* [HOW TO COMPLETE THIS TASK]
Ignoring the pictures, copy the data exactly.

* [Source texts of formatted documents]
══════════

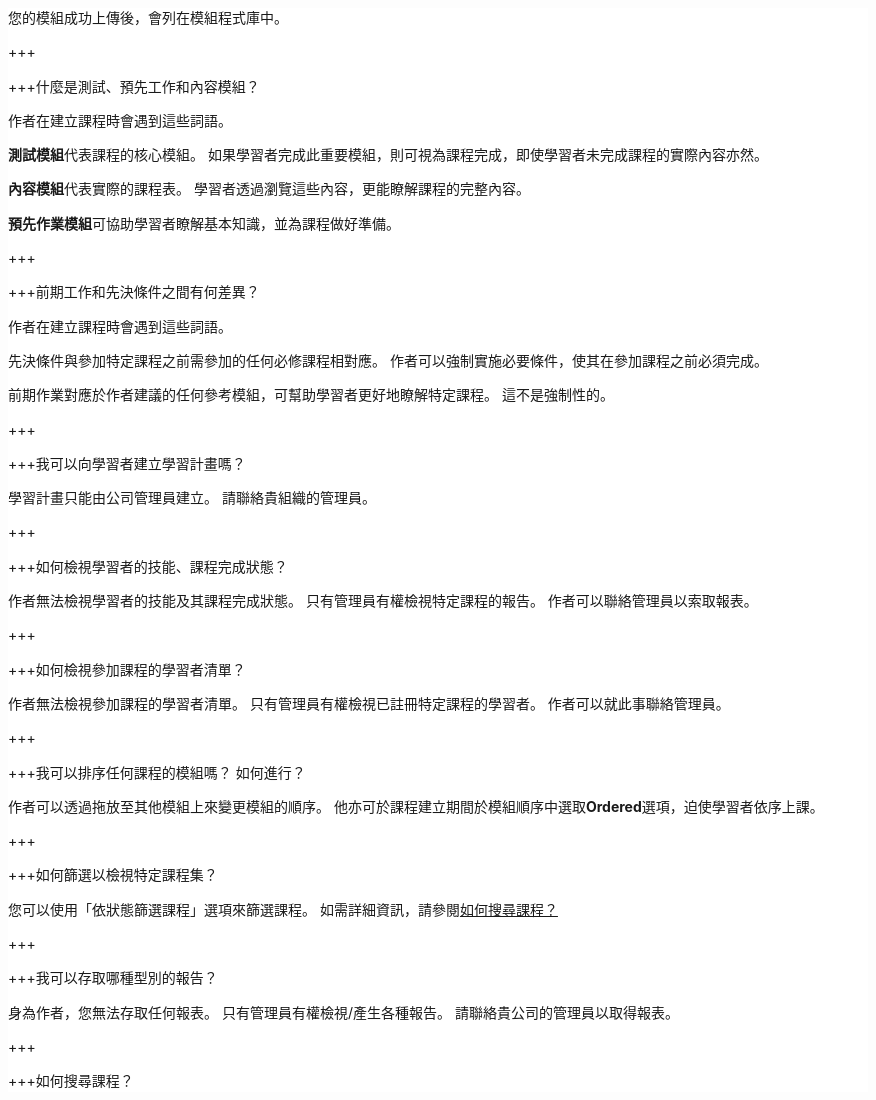 您的模組成功上傳後，會列在模組程式庫中。

+++

+++什麼是測試、預先工作和內容模組？

作者在建立課程時會遇到這些詞語。

**測試模組**&#x200B;代表課程的核心模組。 如果學習者完成此重要模組，則可視為課程完成，即使學習者未完成課程的實際內容亦然。

**內容模組**&#x200B;代表實際的課程表。 學習者透過瀏覽這些內容，更能瞭解課程的完整內容。

**預先作業模組**&#x200B;可協助學習者瞭解基本知識，並為課程做好準備。

+++

+++前期工作和先決條件之間有何差異？

作者在建立課程時會遇到這些詞語。

先決條件與參加特定課程之前需參加的任何必修課程相對應。 作者可以強制實施必要條件，使其在參加課程之前必須完成。

前期作業對應於作者建議的任何參考模組，可幫助學習者更好地瞭解特定課程。 這不是強制性的。

+++

+++我可以向學習者建立學習計畫嗎？

學習計畫只能由公司管理員建立。 請聯絡貴組織的管理員。

+++

+++如何檢視學習者的技能、課程完成狀態？

作者無法檢視學習者的技能及其課程完成狀態。 只有管理員有權檢視特定課程的報告。 作者可以聯絡管理員以索取報表。

+++

+++如何檢視參加課程的學習者清單？

作者無法檢視參加課程的學習者清單。 只有管理員有權檢視已註冊特定課程的學習者。 作者可以就此事聯絡管理員。

+++

+++我可以排序任何課程的模組嗎？ 如何進行？

作者可以透過拖放至其他模組上來變更模組的順序。 他亦可於課程建立期間於模組順序中選取&#x200B;**Ordered**&#x200B;選項，迫使學習者依序上課。

+++

+++如何篩選以檢視特定課程集？

您可以使用「依狀態篩選課程」選項來篩選課程。 如需詳細資訊，請參閱[如何搜尋課程？](https://helpx.adobe.com/content/help/tw/captivate-prime/authors/frequently-asked-questions-for-authors.html#Course)

+++

+++我可以存取哪種型別的報告？

身為作者，您無法存取任何報表。 只有管理員有權檢視/產生各種報告。 請聯絡貴公司的管理員以取得報表。

+++

+++如何搜尋課程？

══════════

* [TASK RESPONSE]
 您的模組成功上傳後，會列在模組程式庫中。

+++

+++什麼是測試、預先工作和內容模組？

作者在建立課程時會遇到這些詞語。

**測試模組**&#x200B;代表課程的核心模組。 如果學習者完成此重要模組，則可視為課程完成，即使學習者未完成課程的實際內容亦然。

**內容模組**&#x200B;代表實際的課程表。 學習者透過瀏覽這些內容，更能瞭解課程的完整內容。

**預先作業模組**&#x200B;可協助學習者瞭解基本知識，並為課程做好準備。

+++

+++前期工作和先決條件之間有何差異？

作者在建立課程時會遇到這些詞語。

先決條件與參加特定課程之前需參加的任何必修課程相對應。 作者可以強制實施必要條件，使其在參加課程之前必須完成。

前期作業對應於作者建議的任何參考模組，可幫助學習者更好地瞭解特定課程。 這不是強制性的。

+++

+++我可以向學習者建立學習計畫嗎？

學習計畫只能由公司管理員建立。 請聯絡貴組織的管理員。

+++

+++如何檢視學習者的技能、課程完成狀態？

作者無法檢視學習者的技能及其課程完成狀態。 只有管理員有權檢視特定課程的報告。 作者可以聯絡管理員以索取報表。

+++

+++如何檢視參加課程的學習者清單？

作者無法檢視參加課程的學習者清單。 只有管理員有權檢視已註冊特定課程的學習者。 作者可以就此事聯絡管理員。

+++

+++我可以排序任何課程的模組嗎？ 如何進行？

作者可以透過拖放至其他模組上來變更模組的順序。 他亦可於課程建立期間於模組順序中選取&#x200B;**Ordered**&#x200B;選項，迫使學習者依序上課。

+++

+++如何篩選以檢視特定課程集？

您可以使用「依狀態篩選課程」選項來篩選課程。 如需詳細資訊，請參閱[如何搜尋課程？](https://helpx.adobe.com/content/help/tw/captivate-prime/authors/frequently-asked-questions-for-authors.html#Course)

+++

+++我可以存取哪種型別的報告？

身為作者，您無法存取任何報表。 只有管理員有權檢視/產生各種報告。 請聯絡貴公司的管理員以取得報表。

+++

+++如何搜尋課程？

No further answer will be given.